Repeat each line of the material exactly.
[Start of Attachment]
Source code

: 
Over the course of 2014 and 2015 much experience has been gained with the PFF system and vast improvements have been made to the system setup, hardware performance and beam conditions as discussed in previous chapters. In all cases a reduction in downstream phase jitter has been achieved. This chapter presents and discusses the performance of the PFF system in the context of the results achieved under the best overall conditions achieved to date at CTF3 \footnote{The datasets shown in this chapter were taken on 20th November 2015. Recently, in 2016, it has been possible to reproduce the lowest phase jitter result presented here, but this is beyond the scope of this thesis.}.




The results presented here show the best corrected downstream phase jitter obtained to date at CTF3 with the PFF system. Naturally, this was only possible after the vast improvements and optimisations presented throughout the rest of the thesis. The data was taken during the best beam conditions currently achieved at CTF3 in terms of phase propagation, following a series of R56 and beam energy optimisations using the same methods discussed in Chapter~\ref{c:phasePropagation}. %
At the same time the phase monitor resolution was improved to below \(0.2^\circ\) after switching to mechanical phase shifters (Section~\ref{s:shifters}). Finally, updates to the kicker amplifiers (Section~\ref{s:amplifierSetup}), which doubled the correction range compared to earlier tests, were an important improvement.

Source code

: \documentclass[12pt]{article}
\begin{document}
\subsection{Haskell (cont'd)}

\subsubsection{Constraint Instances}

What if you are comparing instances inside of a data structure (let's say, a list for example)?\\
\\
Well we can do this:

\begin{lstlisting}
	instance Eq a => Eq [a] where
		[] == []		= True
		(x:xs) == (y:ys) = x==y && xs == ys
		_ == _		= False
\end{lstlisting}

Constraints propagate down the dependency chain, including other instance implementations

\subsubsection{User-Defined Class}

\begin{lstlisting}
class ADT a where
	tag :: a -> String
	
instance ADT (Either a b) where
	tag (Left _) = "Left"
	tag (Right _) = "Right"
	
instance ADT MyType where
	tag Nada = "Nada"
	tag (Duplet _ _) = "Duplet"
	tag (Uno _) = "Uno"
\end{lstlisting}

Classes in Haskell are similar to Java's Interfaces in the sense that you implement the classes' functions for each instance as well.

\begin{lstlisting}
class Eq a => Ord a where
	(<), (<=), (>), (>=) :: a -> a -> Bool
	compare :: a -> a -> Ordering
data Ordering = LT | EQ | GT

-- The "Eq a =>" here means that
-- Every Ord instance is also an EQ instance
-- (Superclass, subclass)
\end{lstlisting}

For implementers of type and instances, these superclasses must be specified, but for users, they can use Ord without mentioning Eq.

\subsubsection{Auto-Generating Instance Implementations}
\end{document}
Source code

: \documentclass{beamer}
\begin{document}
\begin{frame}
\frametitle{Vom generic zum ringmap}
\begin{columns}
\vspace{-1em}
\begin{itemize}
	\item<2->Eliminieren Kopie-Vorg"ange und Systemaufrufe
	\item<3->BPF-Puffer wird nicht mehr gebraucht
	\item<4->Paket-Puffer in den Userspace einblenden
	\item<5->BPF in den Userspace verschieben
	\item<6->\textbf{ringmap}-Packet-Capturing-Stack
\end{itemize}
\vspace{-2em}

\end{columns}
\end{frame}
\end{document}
[End of Attachment]
SOLUTION
Source code

: 
Over the course of 2014 and 2015 much experience has been gained with the PFF system and vast improvements have been made to the system setup, hardware performance and beam conditions as discussed in previous chapters. In all cases a reduction in downstream phase jitter has been achieved. This chapter presents and discusses the performance of the PFF system in the context of the results achieved under the best overall conditions achieved to date at CTF3 \footnote{The datasets shown in this chapter were taken on 20th November 2015. Recently, in 2016, it has been possible to reproduce the lowest phase jitter result presented here, but this is beyond the scope of this thesis.}.




The results presented here show the best corrected downstream phase jitter obtained to date at CTF3 with the PFF system. Naturally, this was only possible after the vast improvements and optimisations presented throughout the rest of the thesis. The data was taken during the best beam conditions currently achieved at CTF3 in terms of phase propagation, following a series of R56 and beam energy optimisations using the same methods discussed in Chapter~\ref{c:phasePropagation}. %
At the same time the phase monitor resolution was improved to below \(0.2^\circ\) after switching to mechanical phase shifters (Section~\ref{s:shifters}). Finally, updates to the kicker amplifiers (Section~\ref{s:amplifierSetup}), which doubled the correction range compared to earlier tests, were an important improvement.

Source code

: \documentclass[12pt]{article}
\begin{document}
\subsection{Haskell (cont'd)}

\subsubsection{Constraint Instances}

What if you are comparing instances inside of a data structure (let's say, a list for example)?\\
\\
Well we can do this:

\begin{lstlisting}
	instance Eq a => Eq [a] where
		[] == []		= True
		(x:xs) == (y:ys) = x==y && xs == ys
		_ == _		= False
\end{lstlisting}

Constraints propagate down the dependency chain, including other instance implementations

\subsubsection{User-Defined Class}

\begin{lstlisting}
class ADT a where
	tag :: a -> String
	
instance ADT (Either a b) where
	tag (Left _) = "Left"
	tag (Right _) = "Right"
	
instance ADT MyType where
	tag Nada = "Nada"
	tag (Duplet _ _) = "Duplet"
	tag (Uno _) = "Uno"
\end{lstlisting}

Classes in Haskell are similar to Java's Interfaces in the sense that you implement the classes' functions for each instance as well.

\begin{lstlisting}
class Eq a => Ord a where
	(<), (<=), (>), (>=) :: a -> a -> Bool
	compare :: a -> a -> Ordering
data Ordering = LT | EQ | GT

-- The "Eq a =>" here means that
-- Every Ord instance is also an EQ instance
-- (Superclass, subclass)
\end{lstlisting}

For implementers of type and instances, these superclasses must be specified, but for users, they can use Ord without mentioning Eq.

\subsubsection{Auto-Generating Instance Implementations}
\end{document}
Source code

: \documentclass{beamer}
\begin{document}
\begin{frame}
\frametitle{Vom generic zum ringmap}
\begin{columns}
\vspace{-1em}
\begin{itemize}
	\item<2->Eliminieren Kopie-Vorg"ange und Systemaufrufe
	\item<3->BPF-Puffer wird nicht mehr gebraucht
	\item<4->Paket-Puffer in den Userspace einblenden
	\item<5->BPF in den Userspace verschieben
	\item<6->\textbf{ringmap}-Packet-Capturing-Stack
\end{itemize}
\vspace{-2em}

\end{columns}
\end{frame}
\end{document}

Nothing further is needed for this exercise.